How do you get across to someone who has most likely lived his entire life doing this, that it is disrespectful to yell at someone? It never occurs to him to just ask for what he wants nicely, it usually comes as a snappish command. And on the rare occassion he does "ask" it comes across very sarcastic.
DH has never yelled at my kids but if they did something he didn't like or forgot to do something (like turn off a light) he can't nicely remind them, he would come to me and yell at me over it. And most times it would be something so insignificant that you couldn't imagine someone would actually get upset over it. It was almost like it was a personal insult to him.
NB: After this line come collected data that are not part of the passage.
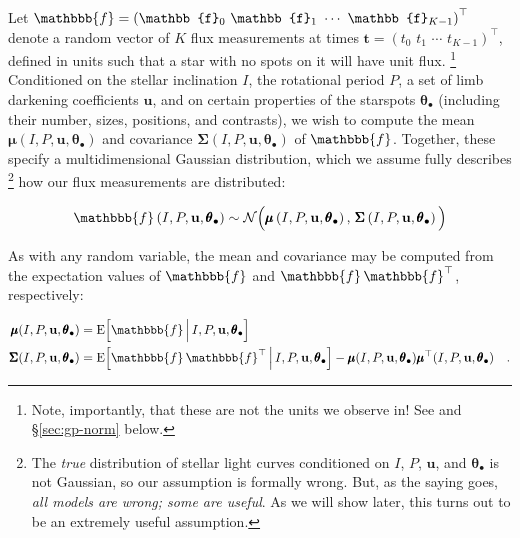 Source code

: \documentclass[modern,linenumbers]{aastex62}
\begin{document}
Let
$\mathbbb{f} = \left( \mathbb{f}_0 \,\, \mathbb{f}_1 \,\, \cdots \,\,  \mathbb{f}_{K-1} \right)^\top$
denote a random vector of $K$ flux measurements at times
$\mathbf{t} = \left( t_0 \,\,  t_1 \,\,  \cdots \,\, t_{K-1} \right)^\top$,
defined in units such that a star with no spots on it will have
unit flux.%
\footnote{
    Note, importantly, that these are not the units we observe in! See 
    and \S\ref{sec:gp-norm} below.
}
Conditioned on the stellar inclination $I$, the rotational period $P$,
a set of limb darkening coefficients $\mathbf{u}$, and
on certain properties of the starspots $\pmb{\theta}_\bullet$
(including their number, sizes, positions, and contrasts),
we wish to compute the mean $\pmb{\mu}(I, P, \mathbf{u}, \pmb{\theta}_\bullet)$ and
covariance $\pmb{\Sigma}(I, P, \mathbf{u}, \pmb{\theta}_\bullet)$
of $\mathbbb{f}$. Together, these specify a multidimensional Gaussian
distribution, which we assume fully describes%
\footnote{The \emph{true} distribution of stellar light curves conditioned
    on $I$, $P$, $\mathbf{u}$, and $\pmb{\theta}_\bullet$ is not Gaussian, so our
    assumption is formally wrong. But, as the saying goes, \emph{all models are
        wrong; some are useful}. As we will show later, this turns out to be
    an extremely useful assumption.}
how our flux measurements
are distributed:
%
\begin{linenomath}\begin{align}
        \mathbbb{f}\left(I, P, \mathbf{u}, \pmb{\theta}_\bullet\right) \sim
        \mathcal{N}\Big(
        \pmb{\mu}\left(I, P, \mathbf{u}, \pmb{\theta}_\bullet\right),
        \,
        \pmb{\Sigma}\left(I, P, \mathbf{u}, \pmb{\theta}_\bullet\right)
        \Big)
    \end{align}\end{linenomath}
%
As with any random variable, the mean and covariance may be computed from
the expectation values of $\mathbbb{f}$ and
$\mathbbb{f}\,\mathbbb{f}^\top$, respectively:
%
\begin{linenomath}\begin{align}
        \label{eq:mean}
        \pmb{\mu}(I, P, \mathbf{u}, \pmb{\theta}_\bullet)
         & = \mathrm{E} \Big[ \mathbbb{f} \, \Big| \, I, P, \mathbf{u}, \pmb{\theta}_\bullet \Big]
        \\
        \label{eq:cov}
        \pmb{\Sigma}(I, P, \mathbf{u}, \pmb{\theta}_\bullet)
         & = \mathrm{E} \Big[ \mathbbb{f} \, \mathbbb{f}^\top \, \Big| \, I, P, \mathbf{u}, \pmb{\theta}_\bullet \Big] - \pmb{\mu}(I, P, \mathbf{u}, \pmb{\theta}_\bullet) \pmb{\mu}^\top(I, P, \mathbf{u}, \pmb{\theta}_\bullet)
        \quad.
    \end{align}\end{linenomath}
\end{document}
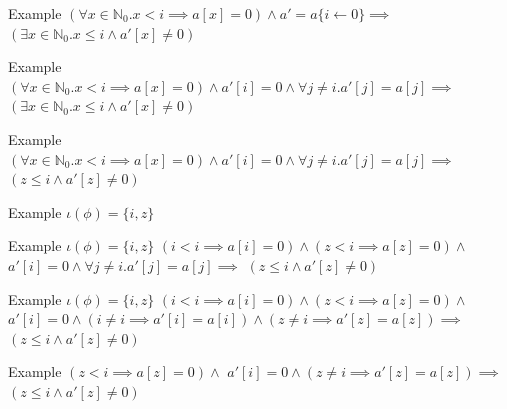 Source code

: \documentclass{beamer}
\begin{document}
\begin{frame}{Example}
$(\forall x \in \mathbb{N}_0. x < i \implies a[x] = 0) \wedge a' = a\{i\leftarrow 0\} \implies$\newline
$(\exists x \in \mathbb{N}_0. x \le i \wedge a'[x] \ne 0)$
\end{frame}

\begin{frame}{Example}
$(\forall x \in \mathbb{N}_0. x < i \implies a[x] = 0) \wedge a'[i] = 0 \wedge \forall j \ne i. a'[j] = a[j] \implies$\newline
$(\exists x \in \mathbb{N}_0. x \le i \wedge a'[x] \ne 0)$
\end{frame}

\begin{frame}{Example}
$(\forall x \in \mathbb{N}_0. x < i \implies a[x] = 0) \wedge a'[i] = 0 \wedge \forall j \ne i. a'[j] = a[j] \implies$\newline
$(z \le i \wedge a'[z] \ne 0)$
\end{frame}

\begin{frame}{Example}
$\iota(\phi) = \{i, z\}$
\end{frame}

\begin{frame}{Example}
$\iota(\phi) = \{i, z\}$\newline
$(i < i \implies a[i] = 0) \wedge (z < i \implies a[z] = 0) \wedge$\newline
$a'[i] = 0 \wedge \forall j \ne i. a'[j] = a[j] \implies$\newline
$(z \le i \wedge a'[z] \ne 0)$
\end{frame}

\begin{frame}{Example}
$\iota(\phi) = \{i, z\}$\newline
$(i < i \implies a[i] = 0) \wedge (z < i \implies a[z] = 0) \wedge$\newline
$a'[i] = 0 \wedge (i \ne i \implies a'[i] = a[i]) \wedge (z \ne i \implies a'[z] = a[z])\implies$\newline
$(z \le i \wedge a'[z] \ne 0)$
\end{frame}

\begin{frame}{Example}
$(z < i \implies a[z] = 0) \wedge$\newline
$a'[i] = 0 \wedge (z \ne i \implies a'[z] = a[z])\implies$\newline
$(z \le i \wedge a'[z] \ne 0)$
\end{frame}
\end{document}
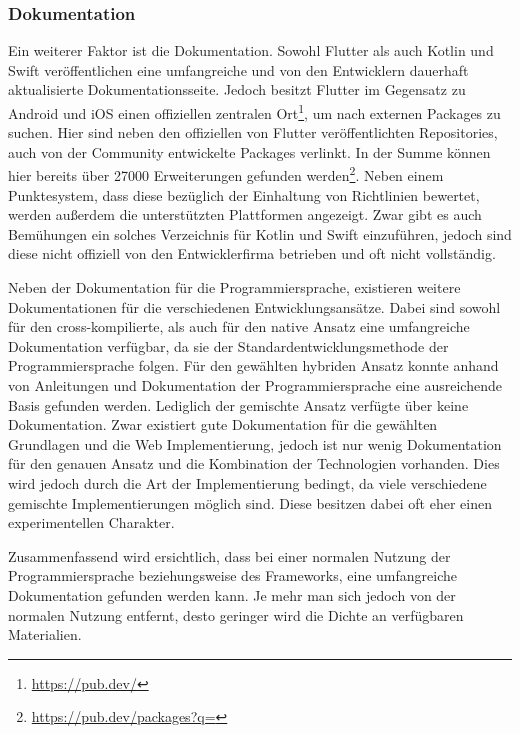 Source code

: \subsubsection{Dokumentation}
Ein weiterer Faktor ist die Dokumentation. Sowohl Flutter als auch Kotlin und Swift veröffentlichen eine umfangreiche und von den Entwicklern dauerhaft aktualisierte Dokumentationsseite. Jedoch besitzt Flutter im Gegensatz zu Android und iOS einen offiziellen zentralen Ort\footnote{\url{https://pub.dev/}}, um nach externen Packages zu suchen. Hier sind neben den offiziellen von Flutter veröffentlichten Repositories, auch von der Community entwickelte Packages verlinkt. In der Summe können hier bereits über 27000 Erweiterungen gefunden werden\footnote{\url{https://pub.dev/packages?q=}}. Neben einem Punktesystem, dass diese bezüglich der Einhaltung von Richtlinien bewertet, werden außerdem die unterstützten Plattformen angezeigt. Zwar gibt es auch Bemühungen ein solches Verzeichnis für Kotlin und Swift einzuführen, jedoch sind diese nicht offiziell von den Entwicklerfirma betrieben und oft nicht vollständig.

Neben der Dokumentation für die Programmiersprache, existieren weitere Dokumentationen für die verschiedenen Entwicklungsansätze. Dabei sind sowohl für den cross-kompilierte, als auch für den native Ansatz eine umfangreiche Dokumentation verfügbar, da sie der Standardentwicklungsmethode der Programmiersprache folgen. Für den gewählten hybriden Ansatz konnte anhand von Anleitungen und Dokumentation der Programmiersprache eine ausreichende Basis gefunden werden. Lediglich der gemischte Ansatz verfügte über keine Dokumentation. Zwar existiert gute Dokumentation für die gewählten Grundlagen und die Web Implementierung, jedoch ist nur wenig Dokumentation für den genauen Ansatz und die Kombination der Technologien vorhanden. Dies wird jedoch durch die Art der Implementierung bedingt, da viele verschiedene gemischte Implementierungen möglich sind. Diese besitzen dabei oft eher einen experimentellen Charakter.

Zusammenfassend wird ersichtlich, dass bei einer normalen Nutzung der Programmiersprache beziehungsweise des Frameworks, eine umfangreiche Dokumentation gefunden werden kann. Je mehr man sich jedoch von der normalen Nutzung entfernt, desto geringer wird die Dichte an verfügbaren Materialien. 

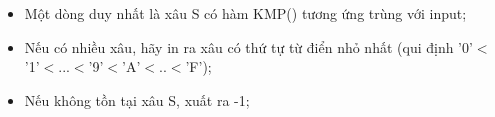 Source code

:\begin{itemize}
	\item     Một dòng duy nhất là xâu S có hàm KMP() tương ứng trùng với input;   
	\item     Nếu có nhiều xâu, hãy in ra xâu có thứ tự từ điển nhỏ nhất (qui định '0'$<$'1'$<$...$<$'9'$<$'A'$<$..$<$'F');   
	\item     Nếu không tồn tại xâu S, xuất ra -1;   
\end{itemize}

\ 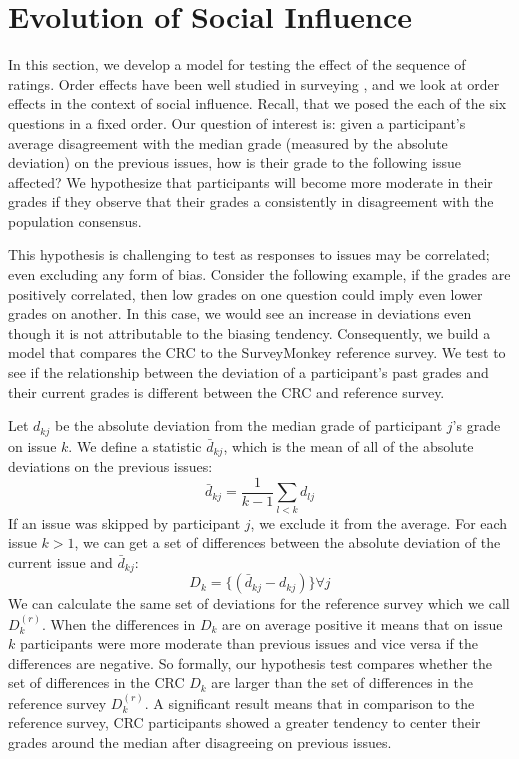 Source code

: \section{Evolution of Social Influence}
\label{path}
In this section, we develop a model for testing the effect of the sequence of ratings.
Order effects have been well studied in surveying \cite{krosnick1987evaluation}, and we look at order effects in the context of social influence. 
Recall, that we posed the each of the six questions in a fixed order.
Our question of interest is: given a participant's average disagreement with the median grade (measured by the absolute deviation) on the previous issues, how is their grade to the following issue affected?
We hypothesize that participants will become more moderate in their grades if they observe that their grades a consistently in disagreement with the population consensus.

This hypothesis is challenging to test as responses to issues may be correlated; even excluding any form of bias.
Consider the following example, if the grades are positively correlated, then low grades on one question could imply even lower grades on another.
In this case, we would see an increase in deviations even though it is not attributable to the biasing tendency.
Consequently, we build a model that compares the CRC to the SurveyMonkey reference survey.
We test to see if the relationship between the deviation of a participant's past grades and their current grades is different between the CRC and reference survey.

Let $d_{kj}$ be the absolute deviation from the median grade of participant $j$'s grade on issue $k$. 
We define a statistic $\bar{d}_{kj}$, which is the mean of all of the absolute deviations on the previous issues:
\begin{equation}
\bar{d}_{kj} = \frac{1}{k-1} \sum_{l < k}  d_{lj}
\end{equation}
If an issue was skipped by participant $j$, we exclude it from the average.
For each issue $k > 1$, we can get a set of differences between the absolute deviation of the current issue and $\bar{d}_{kj}$:
\begin{equation}
D_k = \{(\bar{d}_{kj}-d_{kj})\} \forall j
\end{equation}
We can calculate the same set of deviations for the reference survey which we call $D_k^{(r)}$.
When the differences in $D_k$ are on average positive it means that on issue $k$ participants were more moderate than previous issues and vice versa if the differences are negative.
So formally, our hypothesis test compares whether the set of differences in the CRC $D_k$ are larger than the set of differences in the reference survey $D_k^{(r)}$.
A significant result means that in comparison to the reference survey, CRC participants showed a greater tendency to center their grades around the median after disagreeing on previous issues.

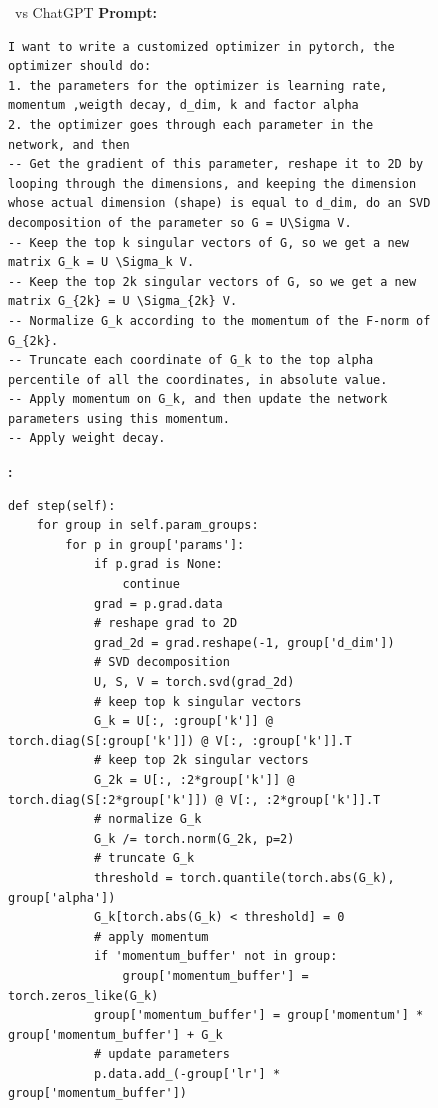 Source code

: \begin{figure}[H]
\begin{AIbox}{\DV~vs ChatGPT}
{\bf Prompt:}
\begin{verbatim}
I want to write a customized optimizer in pytorch, the optimizer should do:
1. the parameters for the optimizer is learning rate, momentum ,weigth decay, d_dim, k and factor alpha
2. the optimizer goes through each parameter in the network, and then
-- Get the gradient of this parameter, reshape it to 2D by looping through the dimensions, and keeping the dimension whose actual dimension (shape) is equal to d_dim, do an SVD decomposition of the parameter so G = U\Sigma V. 
-- Keep the top k singular vectors of G, so we get a new matrix G_k = U \Sigma_k V. 
-- Keep the top 2k singular vectors of G, so we get a new matrix G_{2k} = U \Sigma_{2k} V. 
-- Normalize G_k according to the momentum of the F-norm of G_{2k}.
-- Truncate each coordinate of G_k to the top alpha  percentile of all the coordinates, in absolute value.
-- Apply momentum on G_k, and then update the network parameters using this momentum.
-- Apply weight decay.
\end{verbatim}
\begin{minipage}[t]{0.5\linewidth}
{\bf \DV:}
\begin{verbatim}
def step(self):
    for group in self.param_groups:
        for p in group['params']:
            if p.grad is None:
                continue
            grad = p.grad.data
            # reshape grad to 2D
            grad_2d = grad.reshape(-1, group['d_dim'])
            # SVD decomposition
            U, S, V = torch.svd(grad_2d)
            # keep top k singular vectors
            G_k = U[:, :group['k']] @ torch.diag(S[:group['k']]) @ V[:, :group['k']].T
            # keep top 2k singular vectors
            G_2k = U[:, :2*group['k']] @ torch.diag(S[:2*group['k']]) @ V[:, :2*group['k']].T
            # normalize G_k 
            G_k /= torch.norm(G_2k, p=2)
            # truncate G_k 
            threshold = torch.quantile(torch.abs(G_k), group['alpha'])
            G_k[torch.abs(G_k) < threshold] = 0
            # apply momentum
            if 'momentum_buffer' not in group:
                group['momentum_buffer'] = torch.zeros_like(G_k)
            group['momentum_buffer'] = group['momentum'] * group['momentum_buffer'] + G_k 
            # update parameters
            p.data.add_(-group['lr'] * group['momentum_buffer'])

\end{verbatim}
\end{minipage}
\end{AIbox}
\end{figure}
We have a cat with issues and tonight she had an accident. She has been good for the last few months, but she is old and I guess we were due. You would have thought the world ended with the way he yelled at me. He said the next time it happened she would be put out. I told him that wasn't going to happen.(if there is a choice between him and the cat, lets just say the cat doesn't have anything to worry about) Now he could have just calmly said the cat needed to stay in the basement if she was still having issues and I would agree. However he can't do anything calmly. He was ranting to me about this, waving his finger in my face. I told him I was 45 years old and he was not to talk to me in that tone of voice. He stormed off to bed.
I know how my DH is, he is the type who needs to blow up and let off steam to make himself feel better. I have seen when he hasn't had a blow up in awhile it is almost like he looks for something to get upset about. I was not raised in an environment like this. If someone is mad enough to yell, it is serious. I am also not the type of person who easily gets over something so I really take this yelling personal.
How do I get across to him that yelling at me is disrespectful and damaging to our relationship?